Transcript
A (0:00)
Welcome to Thoughts on the Market. I'm Serena Tang, Morgan Stanley's Chief cross Asset Strategist. Today we're revisiting the 2026 global equity outlook with two senior leaders from Morgan Stanley Investment Management.
B (0:13)
I'm Anderselman, Head of Applied Equity Team within Morgan Stanley Investment Management.
C (0:18)
And I'm Jatanya Gandhari, Deputy CIO of the Solutions and Multi Asset Group, Portfolio Manager for Passport Strategies and head of Macro and Thematic Research for Emerging Market equities within Morgan Stanley and management.
A (0:33)
It's Tuesday, February 3rd at 10am in New York. So as investors are entering in 2026 after several years of very strong equity returns with policy support re accelerating as regular listeners have probably heard, Mike Wilson, who of course is CIO and chief US Equity Strategist for Morgan Stanley, his view is that we ended a three year rolling earnings recession in last April and entered a rolling recovery, recovery and a new bull market. Now Andrew, in the spirit of debate, I know you have a different take on valuations and where we are at in the cycle.

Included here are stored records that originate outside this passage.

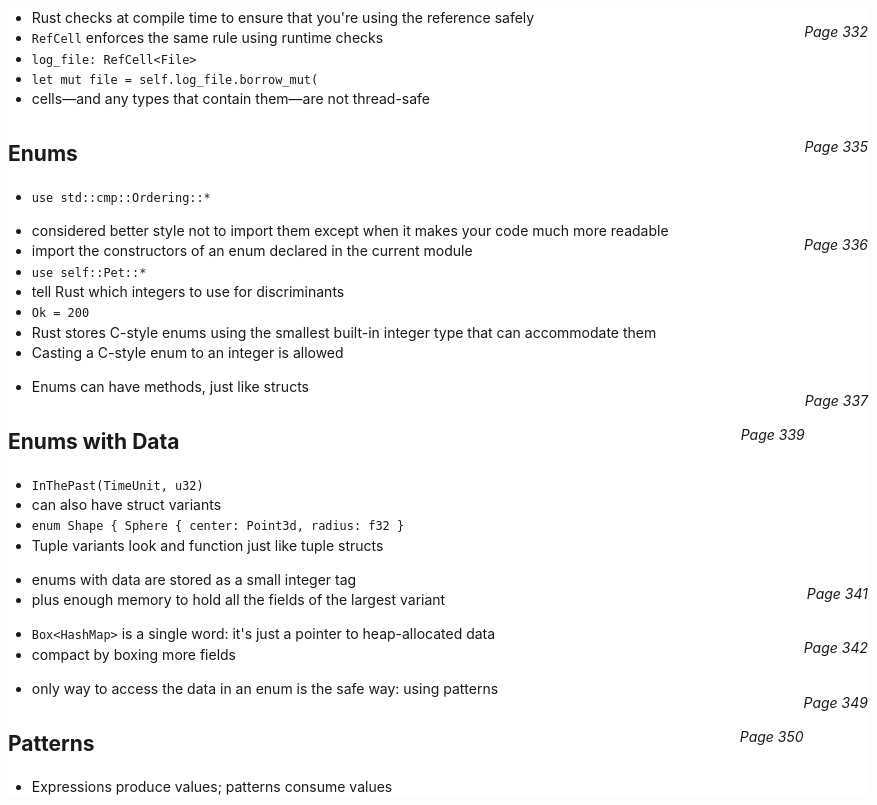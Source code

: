 <p align='right' style="float: right;"><i>Page 332</i></p>

- Rust checks at compile time to ensure that you're using the reference safely
- `RefCell` enforces the same rule using runtime checks
- `log_file: RefCell<File>`
- `let mut file = self.log_file.borrow_mut(`
- cells—and any types that contain them—are not thread-safe

<p align='right' style="float: right;"><i>Page 335</i></p>

## Enums

- `use std::cmp::Ordering::*`

<p align='right' style="float: right;"><i>Page 336</i></p>

- considered better style not to import them except when it makes your code much more readable
- import the constructors of an enum declared in the current module
- `use self::Pet::*`
- tell Rust which integers to use for discriminants
- `Ok = 200`
- Rust stores C-style enums using the smallest built-in integer type that can accommodate them
- Casting a C-style enum to an integer is allowed

<p align='right' style="float: right;"><i>Page 337</i></p>

- Enums can have methods, just like structs

<p align='right' style="float: right;"><i>Page 339</i></p>

## Enums with Data

- `InThePast(TimeUnit, u32)`
- can also have struct variants
- `enum Shape { Sphere { center: Point3d, radius: f32 }`
- Tuple variants look and function just like tuple structs

<p align='right' style="float: right;"><i>Page 341</i></p>

- enums with data are stored as a small integer tag
- plus enough memory to hold all the fields of the largest variant

<p align='right' style="float: right;"><i>Page 342</i></p>

- `Box<HashMap>` is a single word: it's just a pointer to heap-allocated data
- compact by boxing more fields

<p align='right' style="float: right;"><i>Page 349</i></p>

- only way to access the data in an enum is the safe way: using patterns

<p align='right' style="float: right;"><i>Page 350</i></p>

## Patterns

- Expressions produce values; patterns consume values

I love to hear how you're framing this for investment management clients.
B (1:16)
Yeah, I mean, I guess I focus a little bit more on the behavioral cycle. And I think that from a behavioral cycle we're following a very consistent pattern, which is we had a bad bear market in 2022 that bottomed down 25% and that provided a wonderful opportunity to invest. But early in a behavioral cycle, investors are very pessimistic. And that was really the story of 23 and really 2024, which were investors, you know, were negative on equities, the ratios were all very negative and investors sold out of equities. And that's consistent with a early cycle. And then as you move into the third and fourth year, investors tend to get more optimistic about returns. Doesn't necessarily mean the market goes down, but what it does mean is the market tends to get more volatile and returns start to compress and ultimately bull markets die in euphoria. And so I think it's late cycle but it's not end of cycle. And that's my theme is late cycle but not end of cycle.
A (2:23)
And I think on that point, one very unusual feature of this environment is that you have both monetary and fiscal policy being supportive at the same time, which of course like rarely happens outside of a recession. So how do you see those dual policy forces sort of shaping market behavior and which parts of the market tend to benefit?
B (2:42)
Well, that's exactly right. Look, last time I checked the page one of the investment Handbook says don't fight the Fed. And so you have monetary policy easing and remember what happened in 2021, the Fed raised rates and monetary policy was tightening. Equities do well when the Fed is easing. And that's one of the reasons why I think it's not end of cycle. And then you layer in fiscal policy with tax relief coming, it is a reason to be relatively optimistic on equities in 2020 26. But it doesn't mean there can't be bumps along the way. And I think a higher level of optimism as we're seeing today is a result of that. But I think you stick with those more pro cyclical areas, finance, industrials, technology, and then you move down the cap curve a little bit. I think those are the winning trades. They really started to come to the fore in the second half of last year and I think that will continue into 2026.